In the 2010 case of Al-Bihani v. Obama, Kavanaugh ruled that the Authorization for Use of Military Force (AUMF), under which al-Bihani was held as an enemy combatant, should not be interpreted in light of the international laws of war.
“International-law norms that have not been incorporated into domestic U.S. law by the political branches are not judicially enforceable limits on the President’s authority under the AUMF.”
Paust noted in a law review article that Kavanaugh “embraced and basically relied merely on a radical ahistorical and ultimately anti-constitutional minority viewpoint” in that statement.
Kavanaugh “prefers a radical and dangerous view that ‘courts may not interfere with the President’s exercise of war powers based on international-law norms that the political branches have not seen fit to enact into domestic U.S. law,’” Paust wrote.
In fact, Kavanaugh twisted the law to reach what appear to be politically motivated results. Paust opined, “Bias is strikingly evident in [Kavanaugh’s] non-judicious use of the phrase ‘lurking international-law.’”

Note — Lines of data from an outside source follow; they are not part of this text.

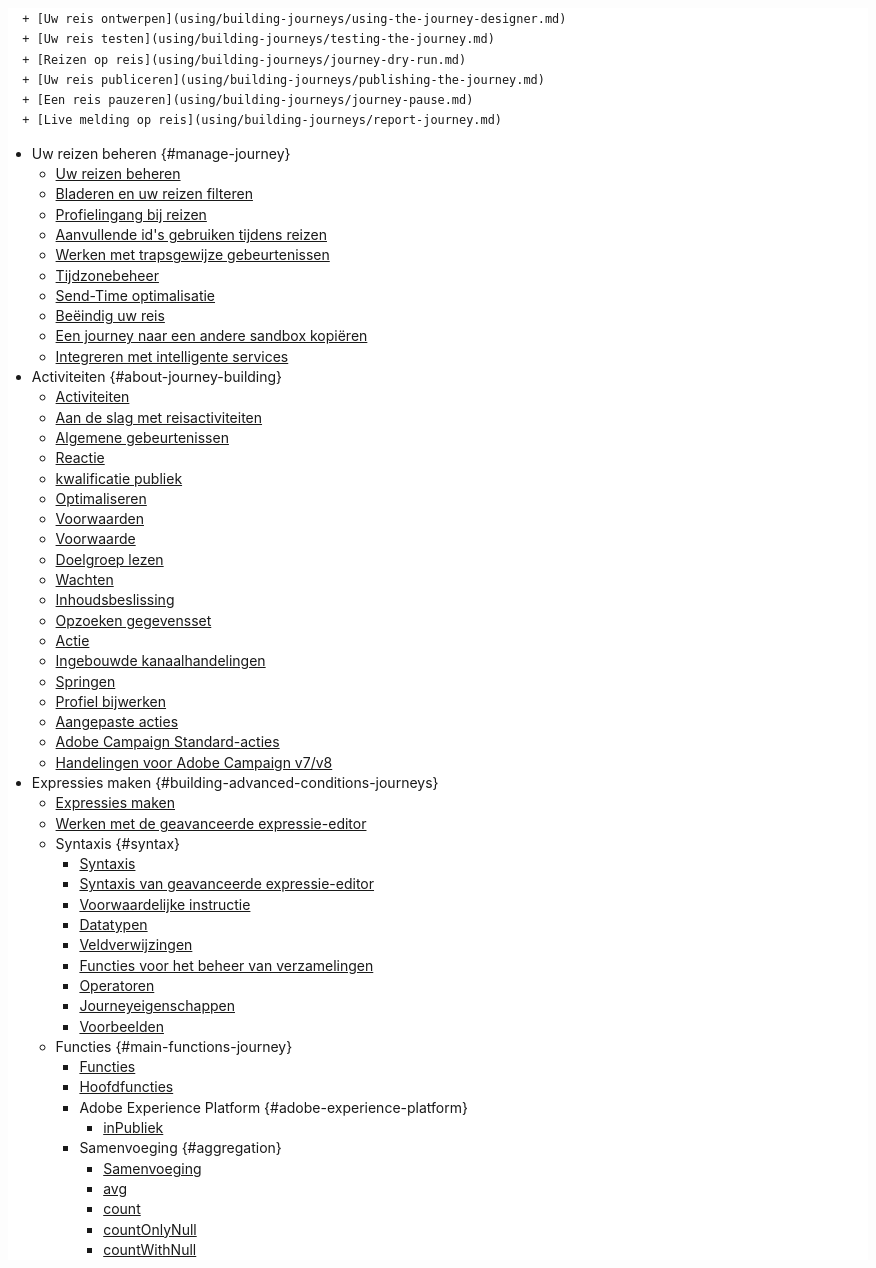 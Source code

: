       + [Uw reis ontwerpen](using/building-journeys/using-the-journey-designer.md)
      + [Uw reis testen](using/building-journeys/testing-the-journey.md)
      + [Reizen op reis](using/building-journeys/journey-dry-run.md)
      + [Uw reis publiceren](using/building-journeys/publishing-the-journey.md)
      + [Een reis pauzeren](using/building-journeys/journey-pause.md)
      + [Live melding op reis](using/building-journeys/report-journey.md)
   + Uw reizen beheren {#manage-journey}
      + [Uw reizen beheren](/help/rp_landing_pages/manage-journey-landing-page.md)
      + [Bladeren en uw reizen filteren](using/building-journeys/journey-ui.md)
      + [Profielingang bij reizen](using/building-journeys/entry-management.md)
      + [Aanvullende id&#39;s gebruiken tijdens reizen](using/building-journeys/supplemental-identifier.md)
      + [Werken met trapsgewijze gebeurtenissen](using/reports/journey-step-events-overview.md)
      + [Tijdzonebeheer](using/building-journeys/timezone-management.md)
      + [Send-Time optimalisatie](using/building-journeys/send-time-optimization.md)
      + [Beëindig uw reis](using/building-journeys/end-journey.md)
      + [Een journey naar een andere sandbox kopiëren](using/building-journeys/copy-to-sandbox.md)
      + [Integreren met intelligente services](using/building-journeys/ai-services-overview.md)
   + Activiteiten {#about-journey-building}
      + [Activiteiten](/help/rp_landing_pages/about-journey-building-landing-page.md)
      + [Aan de slag met reisactiviteiten](using/building-journeys/about-journey-activities.md)
      + [Algemene gebeurtenissen](using/building-journeys/general-events.md)
      + [Reactie](using/building-journeys/reaction-events.md)
      + [kwalificatie publiek](using/building-journeys/audience-qualification-events.md)
      + [Optimaliseren](using/building-journeys/optimize.md)
      + [Voorwaarden](using/building-journeys/conditions.md)
      + [Voorwaarde](using/building-journeys/condition-activity.md)
      + [Doelgroep lezen](using/building-journeys/read-audience.md)
      + [Wachten](using/building-journeys/wait-activity.md)
      + [Inhoudsbeslissing](using/building-journeys/content-decision.md)
      + [Opzoeken gegevensset](using/building-journeys/dataset-lookup.md)
      + [Actie](using/building-journeys/journey-action.md)
      + [Ingebouwde kanaalhandelingen](using/building-journeys/journeys-message.md)
      + [Springen](using/building-journeys/jump.md)
      + [Profiel bijwerken](using/building-journeys/update-profiles.md)
      + [Aangepaste acties](using/building-journeys/using-custom-actions.md)
      + [Adobe Campaign Standard-acties](using/building-journeys/using-adobe-campaign-standard.md)
      + [Handelingen voor Adobe Campaign v7/v8](using/building-journeys/using-adobe-campaign-v7-v8.md)
   + Expressies maken {#building-advanced-conditions-journeys}
      + [Expressies maken](/help/rp_landing_pages/building-advanced-conditions-journeys-landing-page.md)
      + [Werken met de geavanceerde expressie-editor](using/building-journeys/expression/expressionadvanced.md)
      + Syntaxis {#syntax}
         + [Syntaxis](/help/rp_landing_pages/syntax-landing-page.md)
         + [Syntaxis van geavanceerde expressie-editor](using/building-journeys/expression/generalities.md)
         + [Voorwaardelijke instructie](using/building-journeys/expression/conditional-instruction.md)
         + [Datatypen](using/building-journeys/expression/data-types.md)
         + [Veldverwijzingen](using/building-journeys/expression/field-references.md)
         + [Functies voor het beheer van verzamelingen](using/building-journeys/expression/collection-management-functions.md)
         + [Operatoren](using/building-journeys/expression/operators.md)
         + [Journeyeigenschappen](using/building-journeys/expression/journey-properties.md)
         + [Voorbeelden](using/building-journeys/expression/advanced-editor-use-cases.md)
      + Functies {#main-functions-journey}
         + [Functies](/help/rp_landing_pages/main-functions-journey-landing-page.md)
         + [Hoofdfuncties](using/building-journeys/expression/functions.md)
         + Adobe Experience Platform {#adobe-experience-platform}
            + [inPubliek](using/building-journeys/functions/functioninaudience.md)
         + Samenvoeging {#aggregation}
            + [Samenvoeging](/help/rp_landing_pages/aggregation-landing-page.md)
            + [avg](using/building-journeys/functions/functionavg.md)
            + [count](using/building-journeys/functions/functioncount.md)
            + [countOnlyNull](using/building-journeys/functions/functioncountonlynull.md)
            + [countWithNull](using/building-journeys/functions/functioncountwithnull.md)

“This sardonic mischaracterization of law,” according to Paust, “is one that [Kavanaugh’s] former colleagues in the White House (for example, [Alberto] Gonzales, [George W.] Bush, [David] Addington, and [Dick] Cheney) might have appreciated during their infamous era of serial criminality orchestrated in the White House.” But, Paust added, “it is decidedly out of place in an impartial appellate chamber within the judicial system of the United States.”

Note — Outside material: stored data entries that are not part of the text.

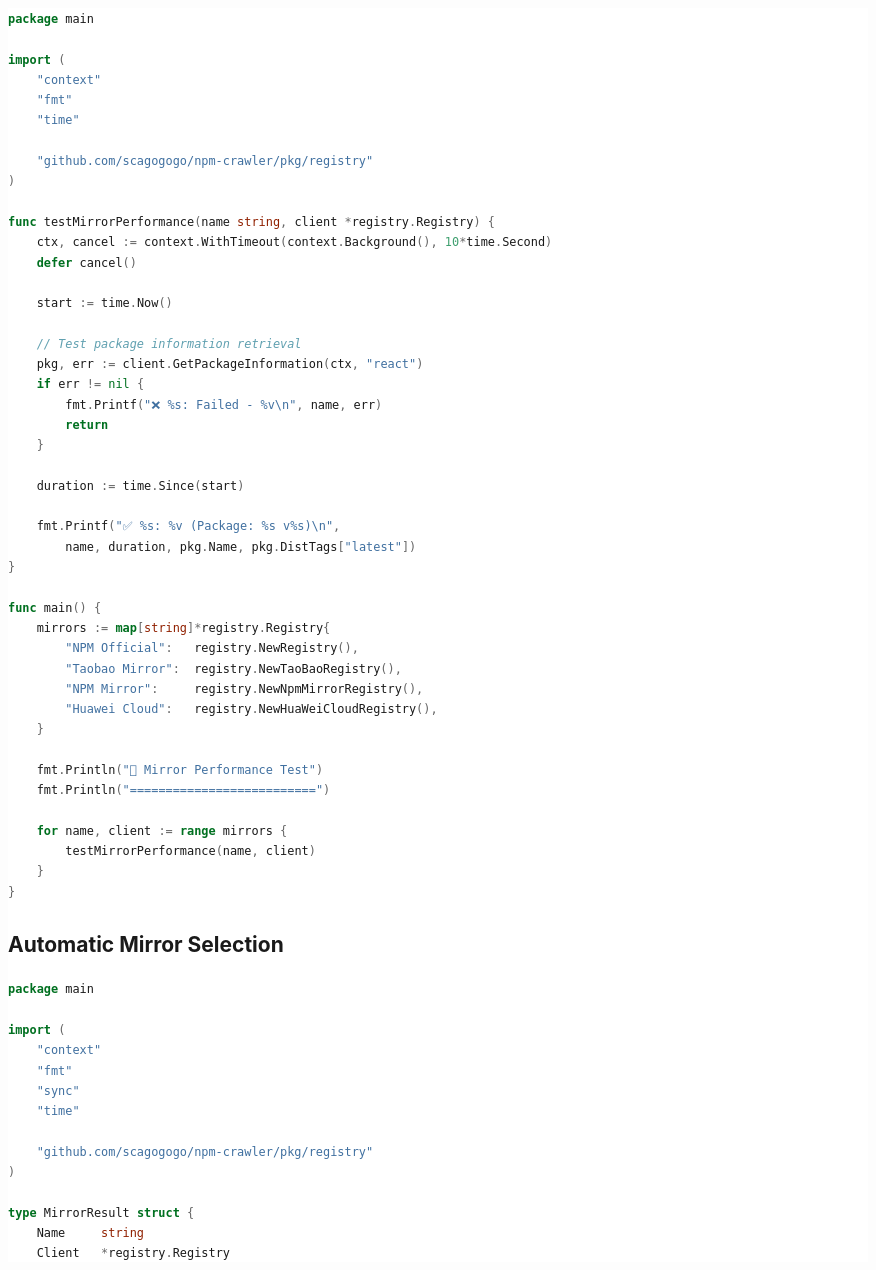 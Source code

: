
 ```go
package main

import (
    "context"
    "fmt"
    "time"

    "github.com/scagogogo/npm-crawler/pkg/registry"
)

func testMirrorPerformance(name string, client *registry.Registry) {
    ctx, cancel := context.WithTimeout(context.Background(), 10*time.Second)
    defer cancel()
    
    start := time.Now()
    
    // Test package information retrieval
    pkg, err := client.GetPackageInformation(ctx, "react")
    if err != nil {
        fmt.Printf("❌ %s: Failed - %v\n", name, err)
        return
    }
    
    duration := time.Since(start)
    
    fmt.Printf("✅ %s: %v (Package: %s v%s)\n", 
        name, duration, pkg.Name, pkg.DistTags["latest"])
}

func main() {
    mirrors := map[string]*registry.Registry{
        "NPM Official":   registry.NewRegistry(),
        "Taobao Mirror":  registry.NewTaoBaoRegistry(),
        "NPM Mirror":     registry.NewNpmMirrorRegistry(),
        "Huawei Cloud":   registry.NewHuaWeiCloudRegistry(),
    }
    
    fmt.Println("🚀 Mirror Performance Test")
    fmt.Println("==========================")
    
    for name, client := range mirrors {
        testMirrorPerformance(name, client)
    }
}
```

## Automatic Mirror Selection

```go
package main

import (
    "context"
    "fmt"
    "sync"
    "time"

    "github.com/scagogogo/npm-crawler/pkg/registry"
)

type MirrorResult struct {
    Name     string
    Client   *registry.Registry
```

Another example of Kavanaugh’s disrespect for international law and fondness for executive power is the 2009 case of Kiyemba v. Obama. Seventeen Uighur men found to be unlawfully detained at Guantánamo feared being returned to China in violation of the United Nations Convention Against Torture and a federal statute, given the likelihood that they would face torture upon their return. Kavanaugh took the position that courts must defer to the president’s determination of whether there is a likelihood of torture upon return. Most of the Uighurs were ultimately relocated to other countries, but many remain in detention.
A Dangerous Presumption
Kavanaugh’s deference to the president goes even further. In a 2014 law review article, he wrote that the take care clause of the Constitution requires the president to enforce the law, “at least unless the President deems the law unconstitutional, in which event the President can decline to follow the statute until a final court order says otherwise.” Kavanaugh would create a dangerous presumption in favor of a president who refuses to follow the law.

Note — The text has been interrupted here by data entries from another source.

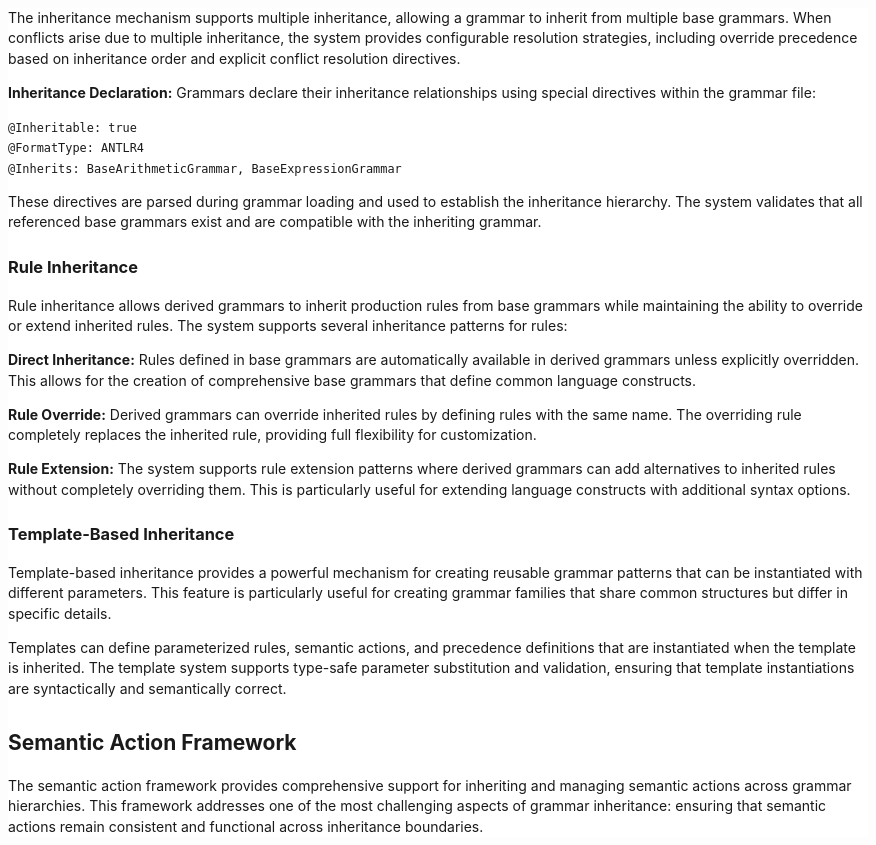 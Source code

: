 The inheritance mechanism supports multiple inheritance, allowing a grammar to inherit from multiple base grammars. When conflicts arise due to multiple inheritance, the system provides configurable resolution strategies, including override precedence based on inheritance order and explicit conflict resolution directives.

**Inheritance Declaration:**
Grammars declare their inheritance relationships using special directives within the grammar file:

```
@Inheritable: true
@FormatType: ANTLR4
@Inherits: BaseArithmeticGrammar, BaseExpressionGrammar
```

These directives are parsed during grammar loading and used to establish the inheritance hierarchy. The system validates that all referenced base grammars exist and are compatible with the inheriting grammar.

### Rule Inheritance

Rule inheritance allows derived grammars to inherit production rules from base grammars while maintaining the ability to override or extend inherited rules. The system supports several inheritance patterns for rules:

**Direct Inheritance:**
Rules defined in base grammars are automatically available in derived grammars unless explicitly overridden. This allows for the creation of comprehensive base grammars that define common language constructs.

**Rule Override:**
Derived grammars can override inherited rules by defining rules with the same name. The overriding rule completely replaces the inherited rule, providing full flexibility for customization.

**Rule Extension:**
The system supports rule extension patterns where derived grammars can add alternatives to inherited rules without completely overriding them. This is particularly useful for extending language constructs with additional syntax options.

### Template-Based Inheritance

Template-based inheritance provides a powerful mechanism for creating reusable grammar patterns that can be instantiated with different parameters. This feature is particularly useful for creating grammar families that share common structures but differ in specific details.

Templates can define parameterized rules, semantic actions, and precedence definitions that are instantiated when the template is inherited. The template system supports type-safe parameter substitution and validation, ensuring that template instantiations are syntactically and semantically correct.

## Semantic Action Framework

The semantic action framework provides comprehensive support for inheriting and managing semantic actions across grammar hierarchies. This framework addresses one of the most challenging aspects of grammar inheritance: ensuring that semantic actions remain consistent and functional across inheritance boundaries.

If confirmed to the Supreme Court, Kavanaugh will almost certainly defer to the president’s wartime decisions during the perpetual war on terror. He will likely extend that deference to Donald Trump’s immigration policies under the guise of “national security.” And Kavanaugh’s frightening theory will encourage the president to disobey any law he deems unconstitutional, including customary and treaty-based international law.
Marjorie Cohn is professor emerita at Thomas Jefferson School of Law, former president of the National Lawyers Guild, deputy secretary general of the International Association of Democratic Lawyers and an advisory board member of Veterans for Peace. An updated edition of her book, Drones and Targeted Killing: Legal, Moral, and Geopolitical Issues, was recently published.